The experienced mother is someone who has been there and done that. I’m not talking about a mother who is old but instead, a mother who has children who are older. Surviving the newborn phase, navigating the turmoils of toddlerhood, and accommodating the developments of younger children are a thing of the past for these moms. They are the mothers who have been in the trenches of parenthood, are master diaper changers, have navigated countless tantrums, and have overcome many sleepless nights. Experienced mothers have earned each and every one of their badges, scars, and stripes, and are taking on new parenting challenges that come with maturity and wisdom.
When a new(er) mom comes seeking advice from someone who has gone through this shared experience that links us all, no matter how uniquely different, experienced moms must stop and take a moment to slip those pretty little rose-coloured glasses off. To the experienced mom: give yourself a reality check prior to offering up some advice. Far too often, moms who have come out on the other side like to remind new moms that they will too. “Don’t worry, many women have survived this. You will too.” Could this possibly be any more belittling? I also cringe when I hear experienced moms compare the worries of new moms to the worries they currently have. “If you think that’s an issue, just wait until you have teenagers.” Or the exact opposite, empty words of false encouragement you often like to offer up as some sort of half-hearted promise that isn’t at all supportive. “It all gets better in time.” It shocks me when experienced moms say “enjoy every moment, they fly by” as if this is exactly what they did. Alluding to the idea that they never had moments, hours, or days of absolute unrelenting intolerance for all that motherhood was expecting of them. And these snippets are just a small snapshot of the unhelpful advice that I have heard been tossed around.

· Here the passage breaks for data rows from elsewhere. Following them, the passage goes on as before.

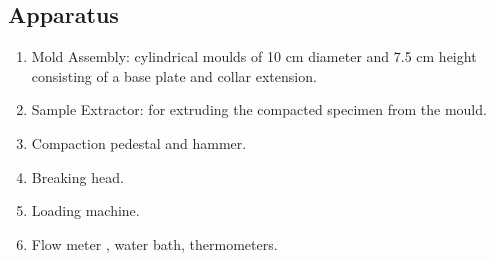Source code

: \subsection{Apparatus}
\vspace{.5cm}
\begin{enumerate}
\item Mold Assembly: cylindrical moulds of 10 cm diameter and 7.5 cm height consisting of a base plate and collar extension.
\item Sample Extractor: for extruding the compacted specimen from the mould.
\item Compaction pedestal and hammer.
\item Breaking head.
\item Loading machine.
\item Flow meter , water bath, thermometers.
\end{enumerate}

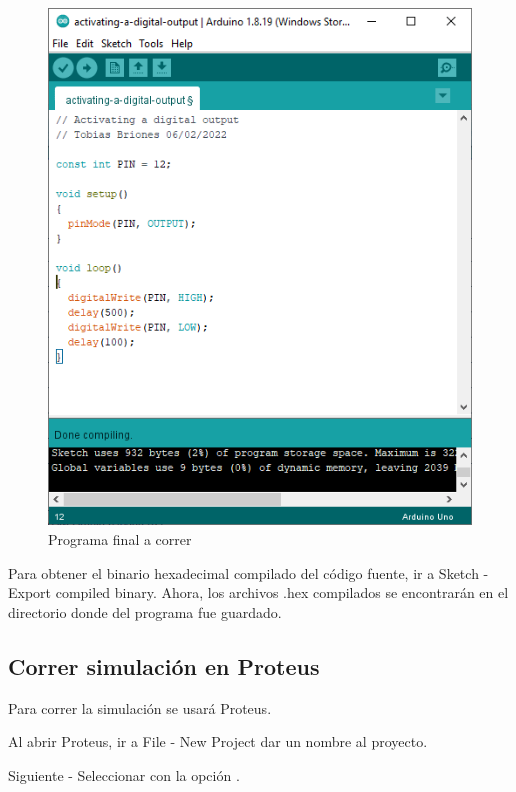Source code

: \documentclass{article}
\begin{document}
    \begin{figure}[H]
        \centering
        \includegraphics[width=0.3\paperwidth]{images/arduino-2}
        \caption{Programa final a correr}\label{fig:figure3}
    \end{figure}

    Para obtener el binario hexadecimal compilado del código fuente, ir a
    Sketch - Export compiled binary.
    Ahora, los archivos .hex compilados se encontrarán en el directorio donde
    del programa fue guardado.

    \subsection{Correr simulación en Proteus}\label{subsec:correr-simulación
    -en-proteus}

    Para correr la simulación se usará Proteus.

    \bigbreak

    Al abrir Proteus, ir a File - New Project dar un nombre al proyecto.

    \bigbreak

    Siguiente - Seleccionar 
    con la opción .
\end{document}

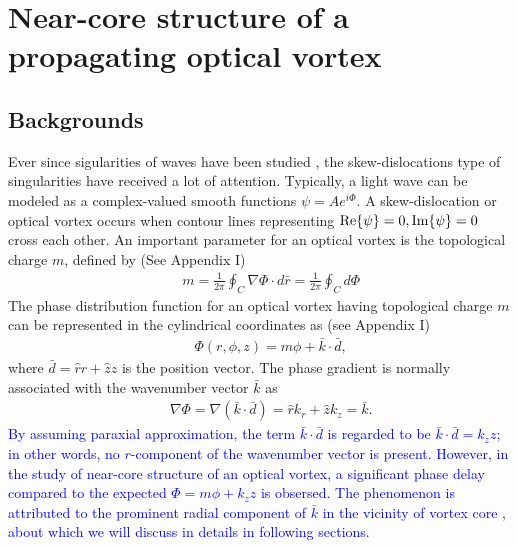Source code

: \section{Near-core structure of a propagating optical vortex \cite{Near16}}
\subsection{Backgrounds}
Ever since sigularities of waves have been studied \cite{Ber73}, the skew-dislocations type of singularities have received a lot of attention. 
Typically, a light wave can be modeled as a complex-valued smooth functions $\psi = A e^{i \Phi}$. 
A skew-dislocation or optical vortex occurs when contour lines representing ${\rm Re} \{ \psi \} = 0, {\rm Im} \{ \psi \} = 0$ 
cross each other. 
An important parameter for an optical vortex is the topological charge $m$, defined by (See Appendix I)
\begin{eqnarray}
	&&m = \frac{1}{2\pi} \oint_C \nabla \Phi \cdot d\bar{r} = \frac{1}{2\pi} \oint_C d\Phi
\end{eqnarray}
The phase distribution function for an optical vortex having topological charge $m$ can be represented in the cylindrical coordinates as
(see Appendix I)
\begin{eqnarray}
	&&\Phi(r, \phi, z) = m \phi + \bar{k} \cdot \bar{d},
	\label{eq:phase}
\end{eqnarray}
where $\bar{d} = \hat{r} r + \hat{z} z$ is the position vector. The phase gradient is normally associated with the wavenumber vector $\bar{k}$ as
\begin{eqnarray}
	&&\nabla \Phi = \nabla (\bar{k} \cdot \bar{d}) = \hat{r} k_{r} + \hat{z} k_z = \bar{k}.
\end{eqnarray}
\textcolor{blue}{
By assuming paraxial approximation, the term $\bar{k} \cdot \bar{d}$ is regarded to be $\bar{k} \cdot \bar{d} = k_z z$; in other words, no $r$-component of the wavenumber vector is present. However, in the study of near-core structure of an optical vortex, a significant phase delay compared to the expected $\Phi = m\phi + k_z z$ is obsersed. The phenomenon is attributed to the prominent radial component of $\bar{k}$ in the vicinity of vortex core \cite{Near16}, about which we will discuss in details in following sections.
}

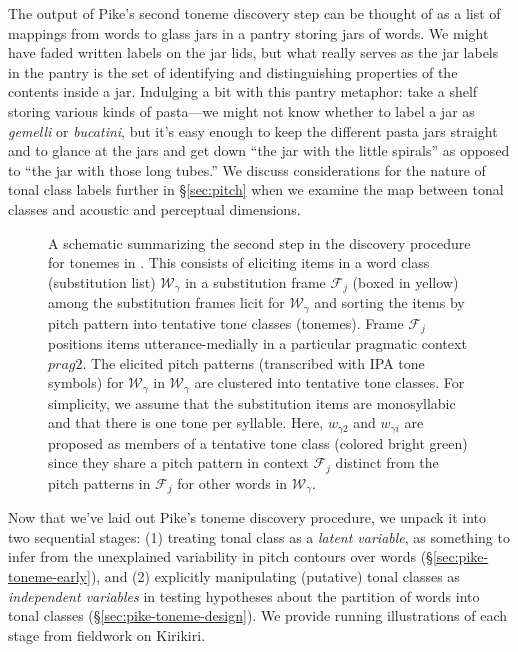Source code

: \documentclass[12pt]{article}
\begin{document}
The output of Pike's second toneme discovery step can be thought of as
a list of mappings from words to glass jars in a pantry storing jars of words. We
might have faded written labels on the jar lids, but what really
serves as the jar labels in the pantry is the set of identifying and
distinguishing properties of the contents inside a jar. Indulging a
bit with this pantry metaphor: take a shelf storing various kinds of
pasta---we might not know whether to label a jar as \textit{gemelli} or
\textit{bucatini}, but it's easy enough to keep the different pasta
jars straight and to glance at the jars and get down ``the jar with the little
spirals'' as opposed to ``the jar with those long tubes.'' We discuss
considerations for the nature of tonal class labels further in
\S\ref{sec:pitch} when we examine the map between tonal classes and
acoustic and perceptual dimensions. 


\begin{figure}
  \centering
  \caption{A schematic summarizing the second step in the discovery
    procedure for tonemes in \citet[Ch.\ 4]{Pike:1948}. This consists
    of eliciting items
    in a word class (substitution list) $\mathcal{W}_{\gamma}$ in a
    substitution frame $\mathcal{F}_j$ (boxed in yellow) among the
    substitution frames licit for $\mathcal{W}_{\gamma}$ and sorting the items by pitch
    pattern into tentative tone classes (tonemes). Frame
    $\mathcal{F}_j$ positions items utterance-medially in a particular
    pragmatic context $prag2$. The elicited pitch patterns (transcribed with
    IPA tone symbols) for
    $\mathcal{W}_{\gamma}$ in $\mathcal{W}_{\gamma}$ are clustered
    into tentative tone classes. For simplicity, we assume that the
    substitution items are monosyllabic and that there is one tone per
    syllable. Here, $w_{\gamma
      2}$ and $w_{\gamma i}$ are proposed as members of a tentative
    tone class (colored bright green)
    since they share a pitch pattern in context $\mathcal{F}_j$
    distinct from the pitch patterns in $\mathcal{F}_j$ for other words in $\mathcal{W}_{\gamma}$.}
  \label{fig:sub-tikz}
\end{figure}

Now that we've laid out Pike's toneme discovery procedure, we
unpack it into two sequential stages: (1) treating tonal class as a
\textit{latent variable}, as something to infer from the unexplained
variability in pitch contours over words (\S\ref{sec:pike-toneme-early}), and (2) explicitly manipulating
(putative) tonal classes as \textit{independent variables} in testing
hypotheses about the partition of words into tonal classes
(\S\ref{sec:pike-toneme-design}). We provide running illustrations of
each stage from fieldwork on Kirikiri.
\end{document}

If a new mom is coming to you, chances are she needs to hear the truth and she needs to hear it compassionately. She wants to hear that it was intensely hard for you too. New moms want to be given strategies that are practical and possible. They want advice without feeling like your way is the only correct way and that any other chosen path is doomed to lead to failure. New moms want to feel less alone in their journey. Try, “I know it is difficult but” or “I remember how hard that was for me and I did this” or how about simply just agreeing that it can be a really intense time and will likely push the boundaries of your limits far too often. Your experience is invaluable and the path you have forged can help new moms to do the same. Even if your experience wasn’t identical, showing empathy and the ability to walk in another mother’s shoes will help you to see what they are needing, asking, and begging for you to provide.
Motherhood shouldn’t be an individual battle; we should be a united front. Experienced moms who aren’t willing to assist new moms, or aren’t able to put themselves back in that timeframe and see what it is that is truly needed, leaves each new mom generation to reinvent the wheel on their own. The generational mom gap hinders overall progress. Having the ability to understand that the world changes and so too does motherhood is a good place to start. Remind yourself that having a kid doesn’t make you an expert on any other persons’ child. At the very least, try to recall what it was really like - not what you have dreamed up the early years of motherhood to be but the true reality that it was.